Write out every record below exactly as it stands, leaving the pictures out.

START Data for this task

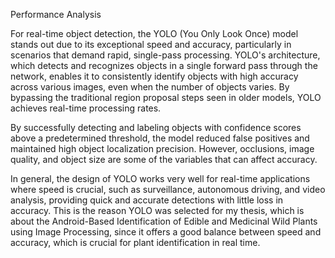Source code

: Performance Analysis


For real-time object detection, the YOLO (You Only Look Once) model stands out due to its exceptional speed and accuracy, particularly in scenarios that demand rapid, single-pass processing. YOLO's architecture, which detects and recognizes objects in a single forward pass through the network, enables it to consistently identify objects with high accuracy across various images, even when the number of objects varies. By bypassing the traditional region proposal steps seen in older models, YOLO achieves real-time processing rates.


By successfully detecting and labeling objects with confidence scores above a predetermined threshold, the model reduced false positives and maintained high object localization precision. However, occlusions, image quality, and object size are some of the variables that can affect accuracy.


In general, the design of YOLO works very well for real-time applications where speed is crucial, such as surveillance, autonomous driving, and video analysis, providing quick and accurate detections with little loss in accuracy. This is the reason YOLO was selected for my thesis, which is about the Android-Based Identification of Edible and Medicinal Wild Plants using Image Processing, since it offers a good balance between speed and accuracy, which is crucial for plant identification in real time.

END Data for this task

Answer section –
Source code

: Performance Analysis


For real-time object detection, the YOLO (You Only Look Once) model stands out due to its exceptional speed and accuracy, particularly in scenarios that demand rapid, single-pass processing. YOLO's architecture, which detects and recognizes objects in a single forward pass through the network, enables it to consistently identify objects with high accuracy across various images, even when the number of objects varies. By bypassing the traditional region proposal steps seen in older models, YOLO achieves real-time processing rates.


By successfully detecting and labeling objects with confidence scores above a predetermined threshold, the model reduced false positives and maintained high object localization precision. However, occlusions, image quality, and object size are some of the variables that can affect accuracy.


In general, the design of YOLO works very well for real-time applications where speed is crucial, such as surveillance, autonomous driving, and video analysis, providing quick and accurate detections with little loss in accuracy. This is the reason YOLO was selected for my thesis, which is about the Android-Based Identification of Edible and Medicinal Wild Plants using Image Processing, since it offers a good balance between speed and accuracy, which is crucial for plant identification in real time.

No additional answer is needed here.